Over 30 local law societies have disappeared in the last 25 years. Those that remain must innovate to stay relevant amid the decline in volunteerism, reports Marialuisa Taddia

There are over 90 local law societies in England and Wales, many of which have a long and venerable history. Some (Bristol, Kent and Birmingham) pre-date the national Law Society, which was founded in 1825. Yet there are fewer today than in the recent past – a quarter of a century ago they numbered 127. To remain relevant, they have shed their image of a ‘gentlemen’s club’ that meets from time to time for an agreeable dinner. To attract members and sponsors, local law societies must offer more than a forum for socialising; they need to be commercially focused and, as Bristol Law Society’s president Nicholas Lee puts it, ‘deliver a range of services for the community they serve. Those that have embraced that concept appear to have thrived.’      

Nick Lee

Nicholas Lee, Bristol Law Society

David Greene, Edwin Coe senior partner and deputy vice-president of the Law Society of England and Wales, says local law societies fulfil an important role: ‘Geography is an important aspect of practice, and local law societies bring solicitors together within that geographical framework.’ For example, they have ‘a much closer relationship’ with the local judiciary or the Crown Prosecution Service, which operates across England and Wales through 14 regional teams that prosecute cases locally. ‘It is important for solicitors to have those local relationships,’ Greene stresses. 

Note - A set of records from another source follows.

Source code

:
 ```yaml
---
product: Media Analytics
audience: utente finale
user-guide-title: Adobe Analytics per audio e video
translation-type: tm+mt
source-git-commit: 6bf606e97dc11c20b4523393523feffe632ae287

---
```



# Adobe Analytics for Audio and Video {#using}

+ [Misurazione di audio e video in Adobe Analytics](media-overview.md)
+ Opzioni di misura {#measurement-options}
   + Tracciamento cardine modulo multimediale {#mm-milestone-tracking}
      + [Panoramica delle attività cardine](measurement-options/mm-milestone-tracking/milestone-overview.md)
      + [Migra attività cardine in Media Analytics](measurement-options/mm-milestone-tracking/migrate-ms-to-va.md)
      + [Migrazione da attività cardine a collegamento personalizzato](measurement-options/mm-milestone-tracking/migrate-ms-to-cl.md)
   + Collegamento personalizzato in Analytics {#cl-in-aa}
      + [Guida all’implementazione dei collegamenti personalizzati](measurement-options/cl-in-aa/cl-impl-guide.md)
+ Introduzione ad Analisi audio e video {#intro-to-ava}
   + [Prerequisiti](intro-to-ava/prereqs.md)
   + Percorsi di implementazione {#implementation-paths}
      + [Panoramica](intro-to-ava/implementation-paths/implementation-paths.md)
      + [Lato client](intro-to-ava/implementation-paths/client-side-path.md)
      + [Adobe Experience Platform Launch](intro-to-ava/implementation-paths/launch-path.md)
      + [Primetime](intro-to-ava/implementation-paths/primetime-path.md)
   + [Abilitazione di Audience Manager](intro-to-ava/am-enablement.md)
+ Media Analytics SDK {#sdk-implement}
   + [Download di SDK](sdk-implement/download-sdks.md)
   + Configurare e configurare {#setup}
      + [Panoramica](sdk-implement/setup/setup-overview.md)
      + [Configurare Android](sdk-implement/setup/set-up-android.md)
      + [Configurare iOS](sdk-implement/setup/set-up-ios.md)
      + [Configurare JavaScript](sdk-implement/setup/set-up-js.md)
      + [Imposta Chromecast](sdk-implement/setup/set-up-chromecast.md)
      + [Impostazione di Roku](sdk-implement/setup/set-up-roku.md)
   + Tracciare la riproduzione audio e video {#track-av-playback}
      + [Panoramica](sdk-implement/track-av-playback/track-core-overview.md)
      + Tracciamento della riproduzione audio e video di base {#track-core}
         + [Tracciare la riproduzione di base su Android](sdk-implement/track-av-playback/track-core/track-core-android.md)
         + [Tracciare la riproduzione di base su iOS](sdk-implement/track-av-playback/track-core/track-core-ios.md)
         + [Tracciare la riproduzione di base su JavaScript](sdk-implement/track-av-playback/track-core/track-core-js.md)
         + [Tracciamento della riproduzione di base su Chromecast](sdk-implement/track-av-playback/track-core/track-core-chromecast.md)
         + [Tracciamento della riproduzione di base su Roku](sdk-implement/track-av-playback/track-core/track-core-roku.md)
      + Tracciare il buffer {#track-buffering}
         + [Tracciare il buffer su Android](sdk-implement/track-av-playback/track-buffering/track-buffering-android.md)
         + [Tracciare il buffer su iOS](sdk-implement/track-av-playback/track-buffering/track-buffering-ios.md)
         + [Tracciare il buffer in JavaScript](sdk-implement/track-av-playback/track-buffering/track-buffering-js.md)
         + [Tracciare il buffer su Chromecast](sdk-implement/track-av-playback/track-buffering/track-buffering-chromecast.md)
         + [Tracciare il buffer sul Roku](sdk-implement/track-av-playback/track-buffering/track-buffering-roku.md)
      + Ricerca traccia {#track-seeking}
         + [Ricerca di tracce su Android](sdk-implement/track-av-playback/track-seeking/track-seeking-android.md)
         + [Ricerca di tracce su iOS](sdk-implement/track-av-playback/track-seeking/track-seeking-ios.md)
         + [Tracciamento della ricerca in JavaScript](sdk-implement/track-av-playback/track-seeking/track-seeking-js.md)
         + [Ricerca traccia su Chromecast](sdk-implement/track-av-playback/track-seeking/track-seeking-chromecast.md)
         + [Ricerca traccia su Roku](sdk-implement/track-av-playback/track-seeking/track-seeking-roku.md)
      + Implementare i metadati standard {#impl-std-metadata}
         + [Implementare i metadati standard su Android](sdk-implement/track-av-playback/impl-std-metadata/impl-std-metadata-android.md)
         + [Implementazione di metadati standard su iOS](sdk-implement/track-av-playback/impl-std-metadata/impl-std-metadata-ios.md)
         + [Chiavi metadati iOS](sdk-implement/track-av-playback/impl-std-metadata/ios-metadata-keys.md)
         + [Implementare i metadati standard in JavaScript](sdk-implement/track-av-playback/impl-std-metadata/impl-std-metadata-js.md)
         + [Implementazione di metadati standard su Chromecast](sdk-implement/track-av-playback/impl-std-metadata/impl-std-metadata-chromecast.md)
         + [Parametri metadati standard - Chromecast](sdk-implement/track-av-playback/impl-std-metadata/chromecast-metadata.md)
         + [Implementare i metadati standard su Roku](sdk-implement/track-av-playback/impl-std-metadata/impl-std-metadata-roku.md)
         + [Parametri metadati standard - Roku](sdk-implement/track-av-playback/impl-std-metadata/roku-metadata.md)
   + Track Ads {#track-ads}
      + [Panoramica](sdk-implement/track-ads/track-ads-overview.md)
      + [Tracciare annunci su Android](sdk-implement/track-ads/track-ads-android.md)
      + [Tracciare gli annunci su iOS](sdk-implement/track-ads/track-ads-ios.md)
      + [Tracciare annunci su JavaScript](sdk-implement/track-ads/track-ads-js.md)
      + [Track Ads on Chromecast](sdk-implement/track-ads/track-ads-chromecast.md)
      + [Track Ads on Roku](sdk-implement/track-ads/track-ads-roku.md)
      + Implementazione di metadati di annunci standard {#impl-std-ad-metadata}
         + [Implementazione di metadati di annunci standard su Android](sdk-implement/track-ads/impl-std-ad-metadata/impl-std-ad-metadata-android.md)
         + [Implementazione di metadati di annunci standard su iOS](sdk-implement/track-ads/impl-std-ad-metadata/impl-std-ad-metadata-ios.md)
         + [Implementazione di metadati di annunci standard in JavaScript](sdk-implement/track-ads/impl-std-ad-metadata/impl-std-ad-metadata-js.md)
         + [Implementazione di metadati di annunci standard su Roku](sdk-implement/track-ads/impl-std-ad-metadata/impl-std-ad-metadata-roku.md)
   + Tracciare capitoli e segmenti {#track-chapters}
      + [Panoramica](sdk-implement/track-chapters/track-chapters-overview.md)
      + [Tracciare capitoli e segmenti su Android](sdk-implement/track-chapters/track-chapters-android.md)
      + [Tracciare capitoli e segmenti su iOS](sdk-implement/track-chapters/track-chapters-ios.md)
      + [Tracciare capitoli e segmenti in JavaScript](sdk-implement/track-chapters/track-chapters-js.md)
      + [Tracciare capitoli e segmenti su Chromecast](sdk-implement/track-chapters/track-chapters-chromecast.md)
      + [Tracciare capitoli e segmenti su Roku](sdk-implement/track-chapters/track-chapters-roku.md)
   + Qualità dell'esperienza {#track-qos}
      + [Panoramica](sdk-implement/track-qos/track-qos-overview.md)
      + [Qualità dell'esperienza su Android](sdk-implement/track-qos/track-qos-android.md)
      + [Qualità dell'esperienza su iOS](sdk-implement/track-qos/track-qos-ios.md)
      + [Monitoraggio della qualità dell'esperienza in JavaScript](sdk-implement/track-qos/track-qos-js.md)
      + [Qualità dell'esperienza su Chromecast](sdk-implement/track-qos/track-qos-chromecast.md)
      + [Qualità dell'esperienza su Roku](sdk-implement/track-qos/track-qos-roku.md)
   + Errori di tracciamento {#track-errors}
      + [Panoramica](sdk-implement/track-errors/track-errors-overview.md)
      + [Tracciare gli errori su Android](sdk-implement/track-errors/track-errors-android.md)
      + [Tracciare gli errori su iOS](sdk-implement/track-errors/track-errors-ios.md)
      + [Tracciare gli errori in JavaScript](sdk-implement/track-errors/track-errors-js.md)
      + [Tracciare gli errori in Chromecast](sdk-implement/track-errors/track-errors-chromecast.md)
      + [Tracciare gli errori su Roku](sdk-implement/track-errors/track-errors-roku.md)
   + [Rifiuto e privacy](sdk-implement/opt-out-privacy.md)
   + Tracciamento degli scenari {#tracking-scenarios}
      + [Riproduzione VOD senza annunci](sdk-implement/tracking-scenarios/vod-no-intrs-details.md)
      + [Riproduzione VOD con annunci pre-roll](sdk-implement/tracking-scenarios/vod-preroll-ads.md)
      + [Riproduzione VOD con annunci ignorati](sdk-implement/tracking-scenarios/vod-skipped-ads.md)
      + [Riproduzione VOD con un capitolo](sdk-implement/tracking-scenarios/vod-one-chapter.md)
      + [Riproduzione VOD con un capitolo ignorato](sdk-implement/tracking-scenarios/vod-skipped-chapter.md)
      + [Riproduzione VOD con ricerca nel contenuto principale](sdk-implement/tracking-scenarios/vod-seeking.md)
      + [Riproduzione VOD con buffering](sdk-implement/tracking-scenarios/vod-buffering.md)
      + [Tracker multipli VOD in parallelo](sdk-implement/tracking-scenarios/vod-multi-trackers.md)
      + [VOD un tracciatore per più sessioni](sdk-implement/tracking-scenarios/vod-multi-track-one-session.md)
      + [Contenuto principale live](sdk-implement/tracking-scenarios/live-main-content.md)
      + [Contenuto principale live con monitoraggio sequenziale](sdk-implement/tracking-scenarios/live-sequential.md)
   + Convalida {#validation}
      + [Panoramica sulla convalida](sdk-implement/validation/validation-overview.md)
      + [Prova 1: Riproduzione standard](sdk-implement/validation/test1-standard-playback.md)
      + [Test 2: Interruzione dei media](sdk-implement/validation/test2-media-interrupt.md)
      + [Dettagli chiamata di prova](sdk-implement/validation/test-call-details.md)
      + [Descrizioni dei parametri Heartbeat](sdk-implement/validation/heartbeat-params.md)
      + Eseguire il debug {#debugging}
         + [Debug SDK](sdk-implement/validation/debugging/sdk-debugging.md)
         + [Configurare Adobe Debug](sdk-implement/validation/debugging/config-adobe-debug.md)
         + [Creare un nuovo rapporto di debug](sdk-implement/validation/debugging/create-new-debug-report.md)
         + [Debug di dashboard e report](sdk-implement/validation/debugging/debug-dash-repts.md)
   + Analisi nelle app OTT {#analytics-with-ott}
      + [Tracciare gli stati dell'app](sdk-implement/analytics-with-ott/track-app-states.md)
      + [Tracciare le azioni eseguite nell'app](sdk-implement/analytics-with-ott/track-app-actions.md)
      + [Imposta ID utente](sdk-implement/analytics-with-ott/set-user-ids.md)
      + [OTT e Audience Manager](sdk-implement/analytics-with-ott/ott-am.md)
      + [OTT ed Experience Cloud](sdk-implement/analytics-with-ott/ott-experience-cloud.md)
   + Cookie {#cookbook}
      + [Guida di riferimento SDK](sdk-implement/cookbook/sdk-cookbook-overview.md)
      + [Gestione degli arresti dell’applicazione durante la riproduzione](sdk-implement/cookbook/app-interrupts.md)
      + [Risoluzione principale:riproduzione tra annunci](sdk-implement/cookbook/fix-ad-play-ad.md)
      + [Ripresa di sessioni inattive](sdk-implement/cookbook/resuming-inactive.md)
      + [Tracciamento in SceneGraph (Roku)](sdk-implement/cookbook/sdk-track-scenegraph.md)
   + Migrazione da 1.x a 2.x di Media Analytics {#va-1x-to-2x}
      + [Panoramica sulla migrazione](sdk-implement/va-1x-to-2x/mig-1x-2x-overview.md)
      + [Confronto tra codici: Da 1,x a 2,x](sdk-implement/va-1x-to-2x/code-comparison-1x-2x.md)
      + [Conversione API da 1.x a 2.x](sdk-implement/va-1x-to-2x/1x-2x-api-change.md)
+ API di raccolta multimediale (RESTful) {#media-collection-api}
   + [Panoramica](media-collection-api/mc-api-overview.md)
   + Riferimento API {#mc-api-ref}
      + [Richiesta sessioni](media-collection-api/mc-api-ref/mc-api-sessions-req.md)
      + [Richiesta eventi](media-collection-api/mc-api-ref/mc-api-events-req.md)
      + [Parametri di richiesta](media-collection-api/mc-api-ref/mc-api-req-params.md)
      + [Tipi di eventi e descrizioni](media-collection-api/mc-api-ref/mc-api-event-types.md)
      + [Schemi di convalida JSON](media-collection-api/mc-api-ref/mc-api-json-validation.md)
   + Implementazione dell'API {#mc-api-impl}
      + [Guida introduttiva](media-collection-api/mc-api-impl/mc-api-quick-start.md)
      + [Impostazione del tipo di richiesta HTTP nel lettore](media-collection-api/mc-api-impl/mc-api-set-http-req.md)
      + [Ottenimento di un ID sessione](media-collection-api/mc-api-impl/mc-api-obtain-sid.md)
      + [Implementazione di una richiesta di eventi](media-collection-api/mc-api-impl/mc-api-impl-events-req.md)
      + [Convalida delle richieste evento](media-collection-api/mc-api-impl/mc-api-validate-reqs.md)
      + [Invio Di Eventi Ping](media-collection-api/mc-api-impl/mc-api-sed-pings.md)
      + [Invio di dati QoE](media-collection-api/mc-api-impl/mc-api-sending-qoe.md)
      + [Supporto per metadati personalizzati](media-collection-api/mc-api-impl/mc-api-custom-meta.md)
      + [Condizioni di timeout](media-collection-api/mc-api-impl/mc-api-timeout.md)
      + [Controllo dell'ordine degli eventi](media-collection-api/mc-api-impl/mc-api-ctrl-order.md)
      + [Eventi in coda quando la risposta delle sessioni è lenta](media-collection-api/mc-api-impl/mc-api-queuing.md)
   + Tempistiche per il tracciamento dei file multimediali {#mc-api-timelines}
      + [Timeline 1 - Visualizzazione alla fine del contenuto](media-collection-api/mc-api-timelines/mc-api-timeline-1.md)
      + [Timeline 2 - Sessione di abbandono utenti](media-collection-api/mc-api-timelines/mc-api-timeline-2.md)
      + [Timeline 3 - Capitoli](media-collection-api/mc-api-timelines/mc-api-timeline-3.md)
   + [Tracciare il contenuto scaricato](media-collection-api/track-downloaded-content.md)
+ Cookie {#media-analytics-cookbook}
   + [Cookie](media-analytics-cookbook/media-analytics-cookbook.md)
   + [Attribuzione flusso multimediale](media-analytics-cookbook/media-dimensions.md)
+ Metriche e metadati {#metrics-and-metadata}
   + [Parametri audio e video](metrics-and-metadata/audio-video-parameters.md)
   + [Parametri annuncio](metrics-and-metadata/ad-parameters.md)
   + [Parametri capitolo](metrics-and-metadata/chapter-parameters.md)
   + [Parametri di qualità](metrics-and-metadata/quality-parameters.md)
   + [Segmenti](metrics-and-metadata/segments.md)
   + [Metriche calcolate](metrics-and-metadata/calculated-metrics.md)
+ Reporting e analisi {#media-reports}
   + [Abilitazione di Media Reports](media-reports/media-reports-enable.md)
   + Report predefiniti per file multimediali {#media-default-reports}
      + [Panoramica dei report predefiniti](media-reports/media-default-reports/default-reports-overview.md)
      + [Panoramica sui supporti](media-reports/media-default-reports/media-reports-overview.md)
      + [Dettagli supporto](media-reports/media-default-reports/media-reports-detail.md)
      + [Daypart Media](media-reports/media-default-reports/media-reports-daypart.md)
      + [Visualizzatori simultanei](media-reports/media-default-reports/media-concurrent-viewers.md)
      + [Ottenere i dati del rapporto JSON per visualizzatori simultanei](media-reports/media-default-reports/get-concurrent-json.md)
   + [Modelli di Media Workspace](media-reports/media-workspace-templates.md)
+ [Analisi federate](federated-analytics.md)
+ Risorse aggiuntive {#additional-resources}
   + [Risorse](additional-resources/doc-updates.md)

However, whether in Cornwall, Surrey, Yorkshire or London, the pressures on these societies should not be downplayed. According to Greene, they must attract the right calibre of volunteers, secure funding, and ensure they are ‘relevant to practice and to what members want’. 

Local law societies are independent of the Law Society and as voluntary bodies rely on the support of volunteers and members. ‘Like all voluntary organisations, the rate of activity is considerably dependent upon individual volunteers willing to give up their time, [which] changes from time to time,’ says Greene. He references Westminster and Holborn Law Society, of which he is a longstanding member: ‘It has a new and young president in Laura Uberoi [appointed in 2018] and it’s very successful, with active committees such as the international committee of which I am a member.’ 

‘Our challenges as a society are the same as any small business,’ says Fran Eccles-Bech, chief executive of Manchester Law Society (MLS) for the past 25 years. ‘We have many competitors in our market.’ MLS dates back to 1838 and has around 3,800 members. Eccles-Bech says that because Manchester is such ‘a vibrant city’, MLS competes with providers of legal education, conferences and other services for lawyers: ‘We need to make sure that we are offering the best service at the best cost.’  

Fran Eccles-Bech

Fran Eccles-Bech, Manchester Law Society

Yet, Eccles-Bech notes: ‘Even though firms have stopped trading or big firms have amalgamated, we have still managed to keep membership on a steady increase every year.’ MLS combines ‘a very good range of benefits’ with ‘services for everybody’, reflecting a diverse membership – from global law firms to sole practitioners across different age groups.  

For example, members receive an MLS ‘reward card’ which gives them 50% and 2-for-1 discounts at restaurants, bars, spas and other venues in Manchester. Through ‘MLS Advantage’, members can access services including outsourced typing and transcription, cybersecurity consulting and online anti-money laundering training at reduced rates. ‘It is a group of specially selected preferred partners which have had due diligence done on them by us,’ Eccles-Bech says. The society also runs an extensive legal education programme with ‘top-quality speakers at very reasonable prices’, and social events. The latter include a ‘posh’ pub quiz (the last one held in May attracted 120 people) and a bi-monthly networking event called Manchester Professionals’ Dinner Club.  

This year was the 10th anniversary of the Manchester Legal Awards, with longstanding sponsors including FirstTitle, Capita and McParland Finn. ‘Our brand is well known and respected in Manchester, and that helps when you are getting sponsorships,’ Eccles-Bech says. ‘The majority of our sponsors remain with us year after year because they know they get a good service and a return on their investment.’ The awards are organised by MLS in association with the Manchester Evening News, which Eccles-Bech says is ‘really good PR’.  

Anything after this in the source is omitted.